* Work to be completed *
Copy each line below without leaving any out.

* Source records *
╭──

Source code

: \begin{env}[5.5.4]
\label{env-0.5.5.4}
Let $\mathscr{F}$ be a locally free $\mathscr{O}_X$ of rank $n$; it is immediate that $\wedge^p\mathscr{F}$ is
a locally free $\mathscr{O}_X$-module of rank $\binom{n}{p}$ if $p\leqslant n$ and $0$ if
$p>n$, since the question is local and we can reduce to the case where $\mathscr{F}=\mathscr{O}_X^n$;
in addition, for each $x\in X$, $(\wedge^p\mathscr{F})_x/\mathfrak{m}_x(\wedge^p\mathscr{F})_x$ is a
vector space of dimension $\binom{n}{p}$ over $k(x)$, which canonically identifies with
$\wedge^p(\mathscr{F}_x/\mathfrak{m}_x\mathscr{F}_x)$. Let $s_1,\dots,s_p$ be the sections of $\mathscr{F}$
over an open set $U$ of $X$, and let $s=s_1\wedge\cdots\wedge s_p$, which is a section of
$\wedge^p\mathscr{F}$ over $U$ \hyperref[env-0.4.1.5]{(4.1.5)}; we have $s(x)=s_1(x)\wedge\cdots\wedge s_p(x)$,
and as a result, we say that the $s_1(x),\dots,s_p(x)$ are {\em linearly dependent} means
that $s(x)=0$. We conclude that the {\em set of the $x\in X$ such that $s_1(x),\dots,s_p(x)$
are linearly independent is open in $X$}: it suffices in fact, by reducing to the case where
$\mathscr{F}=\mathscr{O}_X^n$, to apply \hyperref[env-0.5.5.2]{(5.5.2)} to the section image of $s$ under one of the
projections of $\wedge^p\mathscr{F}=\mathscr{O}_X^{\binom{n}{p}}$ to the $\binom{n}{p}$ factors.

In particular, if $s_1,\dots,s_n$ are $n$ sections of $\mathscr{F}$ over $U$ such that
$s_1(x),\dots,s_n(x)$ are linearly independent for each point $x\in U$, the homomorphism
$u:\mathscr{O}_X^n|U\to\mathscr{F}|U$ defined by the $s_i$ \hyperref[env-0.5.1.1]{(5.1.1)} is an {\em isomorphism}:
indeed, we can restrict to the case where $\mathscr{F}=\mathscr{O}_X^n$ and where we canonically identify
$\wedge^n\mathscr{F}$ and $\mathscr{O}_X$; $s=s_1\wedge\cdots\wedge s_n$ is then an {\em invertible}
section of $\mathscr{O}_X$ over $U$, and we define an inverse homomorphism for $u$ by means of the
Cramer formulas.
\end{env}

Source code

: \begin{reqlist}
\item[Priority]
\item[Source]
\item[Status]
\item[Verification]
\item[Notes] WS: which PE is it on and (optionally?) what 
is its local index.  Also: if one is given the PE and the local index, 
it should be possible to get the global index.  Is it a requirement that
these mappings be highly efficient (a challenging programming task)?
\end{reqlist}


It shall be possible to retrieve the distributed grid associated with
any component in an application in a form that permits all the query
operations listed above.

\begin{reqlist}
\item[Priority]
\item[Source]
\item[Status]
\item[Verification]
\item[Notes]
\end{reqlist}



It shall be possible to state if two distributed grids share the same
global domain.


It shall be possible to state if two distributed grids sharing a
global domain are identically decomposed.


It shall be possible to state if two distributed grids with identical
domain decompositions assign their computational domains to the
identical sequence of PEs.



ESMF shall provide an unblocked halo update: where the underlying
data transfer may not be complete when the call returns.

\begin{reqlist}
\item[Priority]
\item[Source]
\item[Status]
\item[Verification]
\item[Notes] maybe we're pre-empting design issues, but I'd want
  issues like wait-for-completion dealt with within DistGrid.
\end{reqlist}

╰──

* Your solution *
Source code

: \begin{env}[5.5.4]
\label{env-0.5.5.4}
Let $\mathscr{F}$ be a locally free $\mathscr{O}_X$ of rank $n$; it is immediate that $\wedge^p\mathscr{F}$ is
a locally free $\mathscr{O}_X$-module of rank $\binom{n}{p}$ if $p\leqslant n$ and $0$ if
$p>n$, since the question is local and we can reduce to the case where $\mathscr{F}=\mathscr{O}_X^n$;
in addition, for each $x\in X$, $(\wedge^p\mathscr{F})_x/\mathfrak{m}_x(\wedge^p\mathscr{F})_x$ is a
vector space of dimension $\binom{n}{p}$ over $k(x)$, which canonically identifies with
$\wedge^p(\mathscr{F}_x/\mathfrak{m}_x\mathscr{F}_x)$. Let $s_1,\dots,s_p$ be the sections of $\mathscr{F}$
over an open set $U$ of $X$, and let $s=s_1\wedge\cdots\wedge s_p$, which is a section of
$\wedge^p\mathscr{F}$ over $U$ \hyperref[env-0.4.1.5]{(4.1.5)}; we have $s(x)=s_1(x)\wedge\cdots\wedge s_p(x)$,
and as a result, we say that the $s_1(x),\dots,s_p(x)$ are {\em linearly dependent} means
that $s(x)=0$. We conclude that the {\em set of the $x\in X$ such that $s_1(x),\dots,s_p(x)$
are linearly independent is open in $X$}: it suffices in fact, by reducing to the case where
$\mathscr{F}=\mathscr{O}_X^n$, to apply \hyperref[env-0.5.5.2]{(5.5.2)} to the section image of $s$ under one of the
projections of $\wedge^p\mathscr{F}=\mathscr{O}_X^{\binom{n}{p}}$ to the $\binom{n}{p}$ factors.

In particular, if $s_1,\dots,s_n$ are $n$ sections of $\mathscr{F}$ over $U$ such that
$s_1(x),\dots,s_n(x)$ are linearly independent for each point $x\in U$, the homomorphism
$u:\mathscr{O}_X^n|U\to\mathscr{F}|U$ defined by the $s_i$ \hyperref[env-0.5.1.1]{(5.1.1)} is an {\em isomorphism}:
indeed, we can restrict to the case where $\mathscr{F}=\mathscr{O}_X^n$ and where we canonically identify
$\wedge^n\mathscr{F}$ and $\mathscr{O}_X$; $s=s_1\wedge\cdots\wedge s_n$ is then an {\em invertible}
section of $\mathscr{O}_X$ over $U$, and we define an inverse homomorphism for $u$ by means of the
Cramer formulas.
\end{env}

Source code

: \begin{reqlist}
\item[Priority]
\item[Source]
\item[Status]
\item[Verification]
\item[Notes] WS: which PE is it on and (optionally?) what 
is its local index.  Also: if one is given the PE and the local index, 
it should be possible to get the global index.  Is it a requirement that
these mappings be highly efficient (a challenging programming task)?
\end{reqlist}


It shall be possible to retrieve the distributed grid associated with
any component in an application in a form that permits all the query
operations listed above.

\begin{reqlist}
\item[Priority]
\item[Source]
\item[Status]
\item[Verification]
\item[Notes]
\end{reqlist}



It shall be possible to state if two distributed grids share the same
global domain.


It shall be possible to state if two distributed grids sharing a
global domain are identically decomposed.


It shall be possible to state if two distributed grids with identical
domain decompositions assign their computational domains to the
identical sequence of PEs.



ESMF shall provide an unblocked halo update: where the underlying
data transfer may not be complete when the call returns.

\begin{reqlist}
\item[Priority]
\item[Source]
\item[Status]
\item[Verification]
\item[Notes] maybe we're pre-empting design issues, but I'd want
  issues like wait-for-completion dealt with within DistGrid.
\end{reqlist}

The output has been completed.